# DATA FOR ANALYSIS:
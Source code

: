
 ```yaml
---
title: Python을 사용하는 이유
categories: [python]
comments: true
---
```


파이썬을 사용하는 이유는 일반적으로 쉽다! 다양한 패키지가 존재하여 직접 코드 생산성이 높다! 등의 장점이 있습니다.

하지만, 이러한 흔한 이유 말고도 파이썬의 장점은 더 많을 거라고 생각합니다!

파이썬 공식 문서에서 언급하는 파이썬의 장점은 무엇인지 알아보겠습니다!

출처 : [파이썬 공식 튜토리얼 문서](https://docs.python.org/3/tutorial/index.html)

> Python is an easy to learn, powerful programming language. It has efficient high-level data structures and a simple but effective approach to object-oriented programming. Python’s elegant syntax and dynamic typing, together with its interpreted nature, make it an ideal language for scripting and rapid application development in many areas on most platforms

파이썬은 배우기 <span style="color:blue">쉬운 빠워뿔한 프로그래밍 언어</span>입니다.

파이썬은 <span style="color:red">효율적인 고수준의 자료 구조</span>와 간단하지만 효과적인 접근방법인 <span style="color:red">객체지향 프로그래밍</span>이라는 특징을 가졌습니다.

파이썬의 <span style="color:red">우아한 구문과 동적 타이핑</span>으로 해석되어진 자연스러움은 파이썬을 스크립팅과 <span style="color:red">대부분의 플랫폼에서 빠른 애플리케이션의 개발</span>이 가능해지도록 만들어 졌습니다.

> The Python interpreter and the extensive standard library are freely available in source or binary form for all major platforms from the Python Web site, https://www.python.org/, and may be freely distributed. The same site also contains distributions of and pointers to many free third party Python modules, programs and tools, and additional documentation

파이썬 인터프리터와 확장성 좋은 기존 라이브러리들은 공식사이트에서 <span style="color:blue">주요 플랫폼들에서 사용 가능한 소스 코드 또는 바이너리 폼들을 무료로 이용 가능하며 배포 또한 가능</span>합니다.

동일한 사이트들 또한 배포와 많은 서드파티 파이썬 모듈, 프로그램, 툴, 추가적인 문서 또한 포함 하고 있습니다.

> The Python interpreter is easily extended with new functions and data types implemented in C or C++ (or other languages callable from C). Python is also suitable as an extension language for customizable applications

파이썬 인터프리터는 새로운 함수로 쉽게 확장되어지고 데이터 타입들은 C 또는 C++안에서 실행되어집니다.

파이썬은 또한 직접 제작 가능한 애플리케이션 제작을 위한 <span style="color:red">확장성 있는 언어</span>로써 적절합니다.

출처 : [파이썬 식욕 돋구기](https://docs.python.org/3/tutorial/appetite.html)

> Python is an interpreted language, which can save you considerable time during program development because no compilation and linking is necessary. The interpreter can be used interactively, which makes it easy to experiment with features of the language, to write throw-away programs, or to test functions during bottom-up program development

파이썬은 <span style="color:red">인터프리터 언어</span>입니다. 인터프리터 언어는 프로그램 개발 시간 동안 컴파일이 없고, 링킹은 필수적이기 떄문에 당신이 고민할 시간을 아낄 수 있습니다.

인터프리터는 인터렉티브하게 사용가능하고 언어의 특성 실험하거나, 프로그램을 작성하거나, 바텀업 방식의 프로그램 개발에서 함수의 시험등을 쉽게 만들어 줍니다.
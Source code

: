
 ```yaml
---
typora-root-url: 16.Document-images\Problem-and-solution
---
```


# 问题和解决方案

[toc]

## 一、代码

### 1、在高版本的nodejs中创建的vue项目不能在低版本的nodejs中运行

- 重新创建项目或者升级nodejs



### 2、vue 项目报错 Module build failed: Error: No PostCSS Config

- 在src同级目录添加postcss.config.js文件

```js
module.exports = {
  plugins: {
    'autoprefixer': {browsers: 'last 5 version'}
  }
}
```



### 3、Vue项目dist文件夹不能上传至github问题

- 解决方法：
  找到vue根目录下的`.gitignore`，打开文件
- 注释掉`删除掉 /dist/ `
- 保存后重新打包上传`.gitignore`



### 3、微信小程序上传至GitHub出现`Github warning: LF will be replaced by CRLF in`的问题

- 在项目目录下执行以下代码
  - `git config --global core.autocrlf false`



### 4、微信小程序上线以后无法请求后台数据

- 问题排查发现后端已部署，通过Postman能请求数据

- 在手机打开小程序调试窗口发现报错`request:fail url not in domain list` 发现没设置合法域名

# WORK TASK:
Every line above that holds the string "html" counts once; give the total and nothing more.

# EXPECTED ANSWER:
2